Official Residence
The official residence of the Lord Lieutenant was the Viceregal Apartments in Dublin Castle, where the Viceregal Court was based. Other summer or alternative residences used by Lord Lieutenant or Lords Deputy included Abbeville in Kinsealy, Chapelizod House, in which the Lord Lieutenant lived while Dublin Castle was being rebuilt following a fire but which he left due to the building being supposedly haunted, Leixlip Castle and St. Wolstan's in Celbridge. The Geraldine Lords Deputy, the 8th Earl of Kildare and the 9th Earl of Kildare, being native Irish, both lived in, among other locations, their castle in Maynooth, County Kildare. Lord Essex owned Durhamstown Castle near Navan in County Meath, a short distance from the residence of the Lord Bishop of Meath at Ardbraccan House.
The decision to require the Lord Lieutenant to live full time in Ireland necessitated a change in living arrangements.
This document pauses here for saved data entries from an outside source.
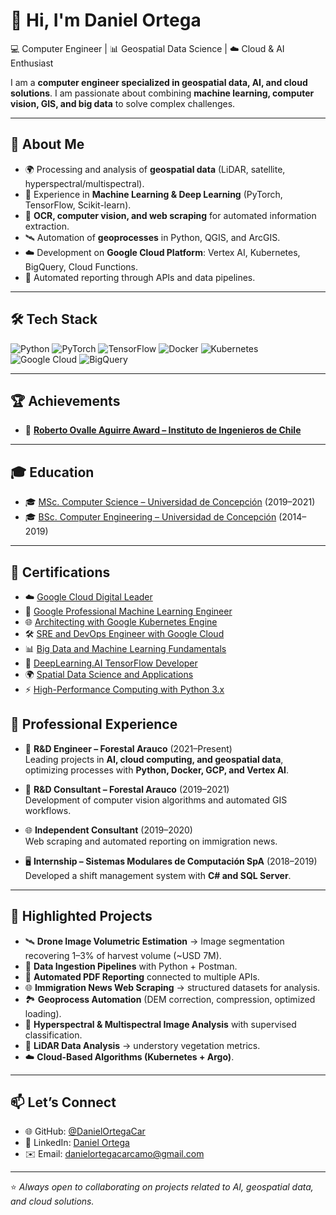 # 👋 Hi, I'm Daniel Ortega  

💻 Computer Engineer | 📊 Geospatial Data Science | ☁️ Cloud & AI Enthusiast  

I am a **computer engineer specialized in geospatial data, AI, and cloud solutions**. I am passionate about combining **machine learning, computer vision, GIS, and big data** to solve complex challenges.

---

## 🚀 About Me  

- 🌍 Processing and analysis of **geospatial data** (LiDAR, satellite, hyperspectral/multispectral).  
- 🧠 Experience in **Machine Learning & Deep Learning** (PyTorch, TensorFlow, Scikit-learn).  
- 🤖 **OCR, computer vision, and web scraping** for automated information extraction.  
- 🛰️ Automation of **geoprocesses** in Python, QGIS, and ArcGIS.  
- ☁️ Development on **Google Cloud Platform**: Vertex AI, Kubernetes, BigQuery, Cloud Functions.  
- 📑 Automated reporting through APIs and data pipelines.  

---

## 🛠️ Tech Stack  

![Python](https://img.shields.io/badge/Python-3776AB?style=for-the-badge&logo=python&logoColor=white)  ![PyTorch](https://img.shields.io/badge/PyTorch-EE4C2C?style=for-the-badge&logo=pytorch&logoColor=white)  ![TensorFlow](https://img.shields.io/badge/TensorFlow-FF6F00?style=for-the-badge&logo=tensorflow&logoColor=white)  ![Docker](https://img.shields.io/badge/Docker-2496ED?style=for-the-badge&logo=docker&logoColor=white)  ![Kubernetes](https://img.shields.io/badge/Kubernetes-326CE5?style=for-the-badge&logo=kubernetes&logoColor=white)  ![Google Cloud](https://img.shields.io/badge/Google_Cloud-4285F4?style=for-the-badge&logo=googlecloud&logoColor=white)  ![BigQuery](https://img.shields.io/badge/BigQuery-669DF6?style=for-the-badge&logo=googlebigquery&logoColor=white) 

---

## 🏆 Achievements  

- 🥇 [**Roberto Ovalle Aguirre Award – Instituto de Ingenieros de Chile**](https://www.iing.cl/wp-content/uploads/2022/10/Premiados-ROA-todos-al-2022.xlsx-copia.pdf)  

---

## 🎓 Education  

- 🎓 [MSc. Computer Science – Universidad de Concepción](https://drive.google.com/file/d/1CXcYmsK7bv266SqPwp0-T3aYUqolE2XW/view?usp=sharing) (2019–2021)  
- 🎓 [BSc. Computer Engineering – Universidad de Concepción](https://drive.google.com/file/d/1quSYldD_s-UdmV3hlkfWuf_EfBJ43VxW/view?usp=sharing) (2014–2019)  

---

## 📜 Certifications  
- ☁️ [Google Cloud Digital Leader](https://www.credly.com/badges/d03f948e-428f-4d34-9075-04724edd71b7/public_url)  
- 🤖 [Google Professional Machine Learning Engineer](https://www.credly.com/badges/c770bf0b-d51a-4ae5-9f92-065fba1403fd/public_url)  
- 🌐 [Architecting with Google Kubernetes Engine](https://www.coursera.org/account/accomplishments/specialization/certificate/UXERM42Q2VX9)  
- 🛠️ [SRE and DevOps Engineer with Google Cloud](https://www.coursera.org/account/accomplishments/specialization/certificate/69WGKS9CP2AX)  
- 📊 [Big Data and Machine Learning Fundamentals](https://www.cloudskillsboost.google/public_profiles/7d65c009-c16c-41da-abb9-6385d88311da/badges/3137317)  
- 🧠 [DeepLearning.AI TensorFlow Developer](https://www.coursera.org/account/accomplishments/specialization/certificate/PGZEM3769UX3)  
- 🌍 [Spatial Data Science and Applications](https://www.coursera.org/account/accomplishments/certificate/ZW3KNJPRQUEK)  
- ⚡ [High-Performance Computing with Python 3.x](https://www.udemy.com/certificate/UC-819df40f-725d-4b29-a711-b56fc78e2144/)
## 💼 Professional Experience  

- 🔬 **R&D Engineer – Forestal Arauco** (2021–Present)  
  Leading projects in **AI, cloud computing, and geospatial data**, optimizing processes with **Python, Docker, GCP, and Vertex AI**.  

- 🔬 **R&D Consultant – Forestal Arauco** (2019–2021)  
  Development of computer vision algorithms and automated GIS workflows.  

- 🌐 **Independent Consultant** (2019–2020)  
  Web scraping and automated reporting on immigration news.  

- 🖥️ **Internship – Sistemas Modulares de Computación SpA** (2018–2019)  
  Developed a shift management system with **C# and SQL Server**.  


---

## 📂 Highlighted Projects  

- 🛰️ **Drone Image Volumetric Estimation** → Image segmentation recovering 1–3% of harvest volume (~USD 7M).  
- 🔄 **Data Ingestion Pipelines** with Python + Postman.  
- 📑 **Automated PDF Reporting** connected to multiple APIs.  
- 🌐 **Immigration News Web Scraping** → structured datasets for analysis.  
- 🏞️ **Geoprocess Automation** (DEM correction, compression, optimized loading).  
- 🌈 **Hyperspectral & Multispectral Image Analysis** with supervised classification.  
- 🌳 **LiDAR Data Analysis** → understory vegetation metrics.  
- ☁️ **Cloud-Based Algorithms (Kubernetes + Argo)**.  

---

## 📫 Let’s Connect  

- 🌐 GitHub: [@DanielOrtegaCar](https://github.com/DanielOrtegaCar)  
- 💼 LinkedIn: [Daniel Ortega](https://www.linkedin.com/in/daniel-antonio-ortega-carcamo)  
- ✉️ Email: danielortegacarcamo@gmail.com  

---
⭐️ _Always open to collaborating on projects related to AI, geospatial data, and cloud solutions._
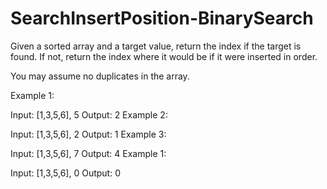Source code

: # SearchInsertPosition-BinarySearch
Given a sorted array and a target value, return the index if the target is found. If not, return  the index where it would be if it were inserted in order.

 You may assume no duplicates in the array.

 Example 1:

 Input: [1,3,5,6], 5
 Output: 2
 Example 2:

 Input: [1,3,5,6], 2
 Output: 1
 Example 3:

 Input: [1,3,5,6], 7
 Output: 4
 Example 1:

 Input: [1,3,5,6], 0
 Output: 0
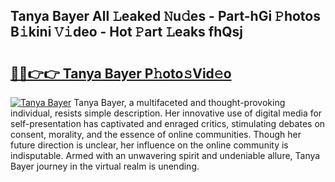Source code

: ## Tanya Bayer All 𝙻eaked 𝙽u𝚍es - Part-hGi 𝙿hotos B𝚒kini 𝚅𝚒deo - Hot 𝙿art 𝙻eaks fhQsj

# <h2><a href="http://ld1x07v.urlbe.top/?page=Tanya+Bayer">🔗🔗👉👉 Tanya Bayer P𝚑oto𝚜Vid𝚎o</a></h2>

[![Tanya Bayer](https://i.imgur.com/eBuTRDB.gif)](http://ld1x07v.urlbe.top/?page=Tanya+Bayer)
Tanya Bayer, a multifaceted and thought-provoking individual, resists simple description. Her innovative use of digital media for self-presentation has captivated and enraged critics, stimulating debates on consent, morality, and the essence of online communities. Though her future direction is unclear, her influence on the online community is indisputable. Armed with an unwavering spirit and undeniable allure, Tanya Bayer journey in the virtual realm is unending.
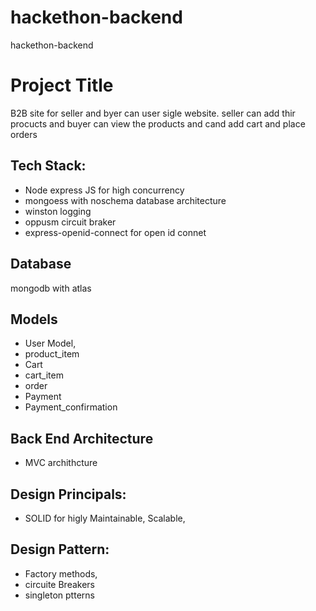 # hackethon-backend
hackethon-backend

# Project Title
B2B site for seller and byer can user sigle website. seller can add thir procucts and buyer can view the products and cand add cart and place orders

## Tech Stack:
 * Node express JS  for high concurrency
 * mongoess with  noschema database architecture
 * winston logging
 * oppusm circuit braker
 * express-openid-connect for open id connet
 
## Database
  mongodb with atlas


## Models
* User Model,
* product_item
* Cart
* cart_item
* order
* Payment
* Payment_confirmation

## Back End Architecture
* MVC archithcture 

## Design Principals:
* SOLID for higly Maintainable, Scalable,

## Design Pattern:
* Factory methods,
* circuite Breakers
* singleton ptterns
As the location of the Viceregal Court, the Privy Council and of various governmental offices, Dublin Castle became a less than desirable full time resident for the viceroy, vicereine and their family. In 1781 the British government bought the former ranger's house in Phoenix Park to act as a personal residence for the Lord Lieutenant. The building was rebuilt and named the Viceregal Lodge. It was not however until major renovations in the 1820s that the Lodge came to be used regularly by viceroys. It is now known as Áras an Uachtaráin and is the residence of the President of Ireland.
By the mid-19th century, Lords Lieutenant lived in the Castle only during the Social Season (early January to St. Patrick's Day, 17 March), during which time they held social events; balls, drawing rooms, etc.